- Problem: Find the lines in the records that carry the word "Maven". Copy each one.

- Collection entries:

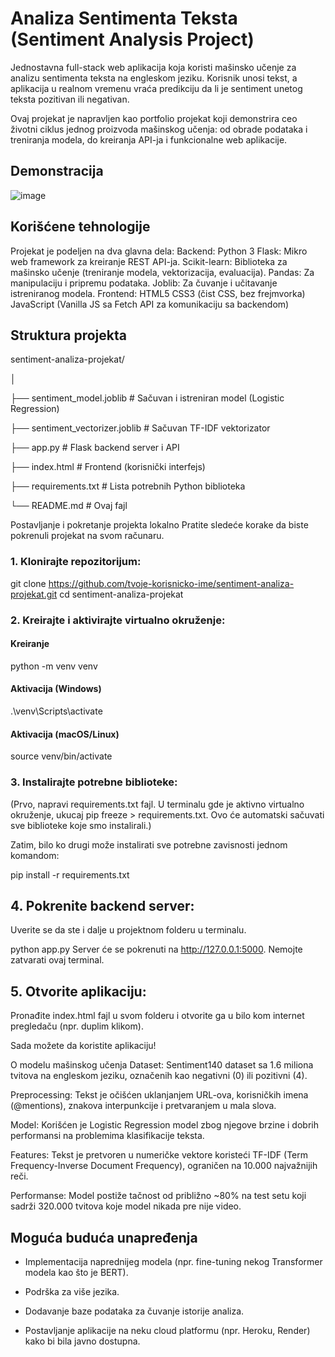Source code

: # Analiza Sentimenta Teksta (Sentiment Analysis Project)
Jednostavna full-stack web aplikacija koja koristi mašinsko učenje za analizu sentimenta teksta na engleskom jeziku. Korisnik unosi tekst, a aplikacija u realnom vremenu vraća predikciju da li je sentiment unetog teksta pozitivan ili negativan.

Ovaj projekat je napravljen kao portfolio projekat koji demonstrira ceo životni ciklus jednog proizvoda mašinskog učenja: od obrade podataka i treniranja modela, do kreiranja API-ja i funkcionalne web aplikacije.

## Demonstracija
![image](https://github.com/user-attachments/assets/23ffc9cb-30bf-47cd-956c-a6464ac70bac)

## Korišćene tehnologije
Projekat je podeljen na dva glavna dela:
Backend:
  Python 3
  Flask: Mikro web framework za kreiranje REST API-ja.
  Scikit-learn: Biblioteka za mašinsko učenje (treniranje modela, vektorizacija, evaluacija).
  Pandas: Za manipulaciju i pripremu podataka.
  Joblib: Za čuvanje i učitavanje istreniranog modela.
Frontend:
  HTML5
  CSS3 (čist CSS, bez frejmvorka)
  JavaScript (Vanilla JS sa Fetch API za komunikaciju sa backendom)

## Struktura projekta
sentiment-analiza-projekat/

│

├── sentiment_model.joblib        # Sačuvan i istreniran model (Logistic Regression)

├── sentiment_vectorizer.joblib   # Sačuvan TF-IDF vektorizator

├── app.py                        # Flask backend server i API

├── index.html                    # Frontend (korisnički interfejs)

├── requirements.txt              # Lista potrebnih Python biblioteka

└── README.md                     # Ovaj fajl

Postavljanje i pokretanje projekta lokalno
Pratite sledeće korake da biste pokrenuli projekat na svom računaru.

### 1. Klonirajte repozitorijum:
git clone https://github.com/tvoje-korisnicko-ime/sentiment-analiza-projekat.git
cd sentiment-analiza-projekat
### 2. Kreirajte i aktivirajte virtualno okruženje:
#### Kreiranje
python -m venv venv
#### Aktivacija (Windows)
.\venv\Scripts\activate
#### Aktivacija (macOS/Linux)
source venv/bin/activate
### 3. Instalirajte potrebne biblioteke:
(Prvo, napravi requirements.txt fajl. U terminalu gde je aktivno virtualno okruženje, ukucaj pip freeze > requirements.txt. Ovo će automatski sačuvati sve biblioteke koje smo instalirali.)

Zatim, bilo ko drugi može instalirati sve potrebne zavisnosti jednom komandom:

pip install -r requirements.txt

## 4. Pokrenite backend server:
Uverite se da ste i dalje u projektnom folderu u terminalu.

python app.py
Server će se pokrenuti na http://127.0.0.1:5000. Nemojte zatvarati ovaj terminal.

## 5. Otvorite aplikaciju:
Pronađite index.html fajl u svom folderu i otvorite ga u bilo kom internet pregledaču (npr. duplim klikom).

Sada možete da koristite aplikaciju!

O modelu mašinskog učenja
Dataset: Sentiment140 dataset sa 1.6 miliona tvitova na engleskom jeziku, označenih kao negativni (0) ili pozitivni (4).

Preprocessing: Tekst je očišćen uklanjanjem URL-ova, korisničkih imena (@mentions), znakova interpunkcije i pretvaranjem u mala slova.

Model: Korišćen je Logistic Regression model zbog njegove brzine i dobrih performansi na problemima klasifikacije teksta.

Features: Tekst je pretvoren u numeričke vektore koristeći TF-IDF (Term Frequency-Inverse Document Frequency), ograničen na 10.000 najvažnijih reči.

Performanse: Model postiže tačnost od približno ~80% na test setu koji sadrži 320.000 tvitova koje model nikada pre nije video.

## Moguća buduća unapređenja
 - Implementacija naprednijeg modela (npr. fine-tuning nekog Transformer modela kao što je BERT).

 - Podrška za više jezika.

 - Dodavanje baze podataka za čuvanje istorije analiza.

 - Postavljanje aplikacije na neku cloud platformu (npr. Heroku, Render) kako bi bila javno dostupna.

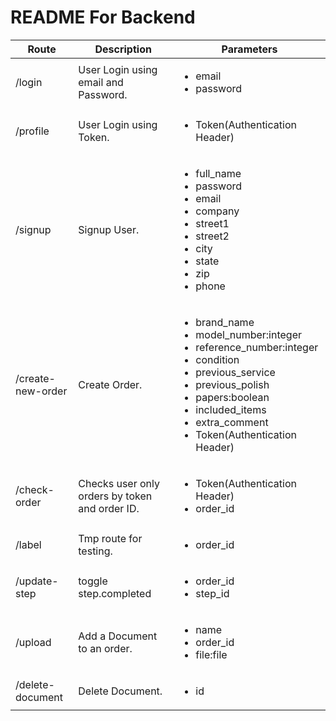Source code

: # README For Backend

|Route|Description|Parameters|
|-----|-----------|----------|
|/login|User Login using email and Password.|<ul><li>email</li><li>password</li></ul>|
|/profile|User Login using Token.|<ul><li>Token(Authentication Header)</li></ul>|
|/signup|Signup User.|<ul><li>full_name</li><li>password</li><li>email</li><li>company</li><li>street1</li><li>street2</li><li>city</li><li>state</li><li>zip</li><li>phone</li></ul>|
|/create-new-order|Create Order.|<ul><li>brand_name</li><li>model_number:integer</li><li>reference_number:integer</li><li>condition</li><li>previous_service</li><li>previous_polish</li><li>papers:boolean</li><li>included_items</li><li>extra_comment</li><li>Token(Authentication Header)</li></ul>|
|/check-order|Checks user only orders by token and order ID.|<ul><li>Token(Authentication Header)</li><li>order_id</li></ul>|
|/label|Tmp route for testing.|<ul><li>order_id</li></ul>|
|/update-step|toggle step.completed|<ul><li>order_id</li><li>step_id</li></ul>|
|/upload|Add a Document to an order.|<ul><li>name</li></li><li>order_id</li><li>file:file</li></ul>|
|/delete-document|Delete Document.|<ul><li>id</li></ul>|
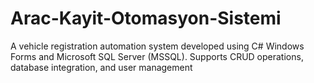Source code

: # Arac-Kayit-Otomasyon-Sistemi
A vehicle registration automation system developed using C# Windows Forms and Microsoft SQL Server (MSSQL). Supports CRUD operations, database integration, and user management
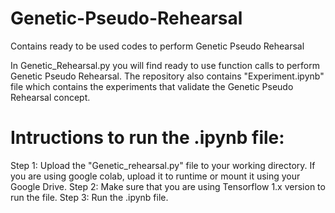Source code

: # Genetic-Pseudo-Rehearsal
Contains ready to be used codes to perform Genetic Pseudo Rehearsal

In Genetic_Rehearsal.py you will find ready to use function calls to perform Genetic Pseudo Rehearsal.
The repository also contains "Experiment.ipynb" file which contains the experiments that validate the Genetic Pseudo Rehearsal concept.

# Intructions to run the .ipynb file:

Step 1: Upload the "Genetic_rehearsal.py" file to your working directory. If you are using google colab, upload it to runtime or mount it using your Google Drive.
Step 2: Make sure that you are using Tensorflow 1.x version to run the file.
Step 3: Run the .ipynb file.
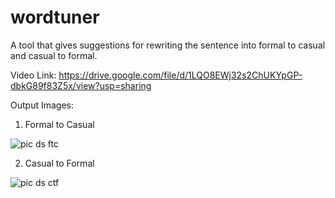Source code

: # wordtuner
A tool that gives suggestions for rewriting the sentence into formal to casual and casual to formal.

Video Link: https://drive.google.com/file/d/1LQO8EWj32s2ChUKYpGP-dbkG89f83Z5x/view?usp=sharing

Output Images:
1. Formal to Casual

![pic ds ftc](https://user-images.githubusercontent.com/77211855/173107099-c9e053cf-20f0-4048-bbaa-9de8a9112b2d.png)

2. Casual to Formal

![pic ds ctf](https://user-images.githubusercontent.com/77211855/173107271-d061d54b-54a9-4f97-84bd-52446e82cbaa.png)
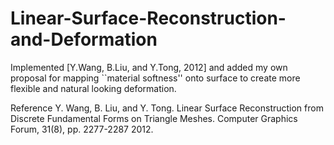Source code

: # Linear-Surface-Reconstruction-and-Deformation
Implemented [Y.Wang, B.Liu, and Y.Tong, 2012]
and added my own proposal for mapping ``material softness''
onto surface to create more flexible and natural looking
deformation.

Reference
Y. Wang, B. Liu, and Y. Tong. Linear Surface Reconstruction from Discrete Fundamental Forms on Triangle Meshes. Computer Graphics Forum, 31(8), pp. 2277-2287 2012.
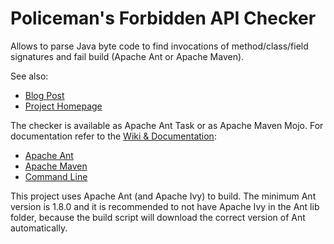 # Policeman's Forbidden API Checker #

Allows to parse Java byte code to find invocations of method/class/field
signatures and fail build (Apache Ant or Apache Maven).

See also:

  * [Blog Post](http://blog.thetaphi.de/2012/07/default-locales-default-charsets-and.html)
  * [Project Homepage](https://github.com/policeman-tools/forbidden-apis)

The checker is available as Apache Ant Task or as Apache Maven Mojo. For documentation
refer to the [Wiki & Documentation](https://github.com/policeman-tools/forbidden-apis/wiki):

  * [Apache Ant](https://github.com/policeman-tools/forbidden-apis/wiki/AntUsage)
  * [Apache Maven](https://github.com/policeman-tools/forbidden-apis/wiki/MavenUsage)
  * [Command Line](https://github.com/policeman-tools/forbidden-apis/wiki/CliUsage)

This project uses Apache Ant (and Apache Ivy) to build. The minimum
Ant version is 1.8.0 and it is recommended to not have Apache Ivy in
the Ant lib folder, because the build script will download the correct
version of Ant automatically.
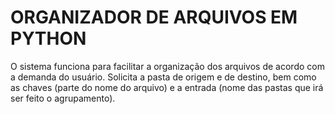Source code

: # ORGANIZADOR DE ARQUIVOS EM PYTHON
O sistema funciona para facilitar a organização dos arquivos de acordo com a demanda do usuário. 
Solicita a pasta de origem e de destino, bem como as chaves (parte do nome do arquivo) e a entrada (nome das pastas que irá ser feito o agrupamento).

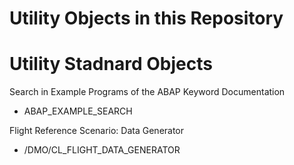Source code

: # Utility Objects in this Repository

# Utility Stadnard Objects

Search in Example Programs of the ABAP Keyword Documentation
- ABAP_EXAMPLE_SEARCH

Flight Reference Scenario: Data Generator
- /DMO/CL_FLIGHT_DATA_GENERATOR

- Output of the exercise:
signatures and fail build (Apache Ant or Apache Maven).
The checker is available as Apache Ant Task or as Apache Maven Mojo. For documentation
  * [Apache Maven](https://github.com/policeman-tools/forbidden-apis/wiki/MavenUsage)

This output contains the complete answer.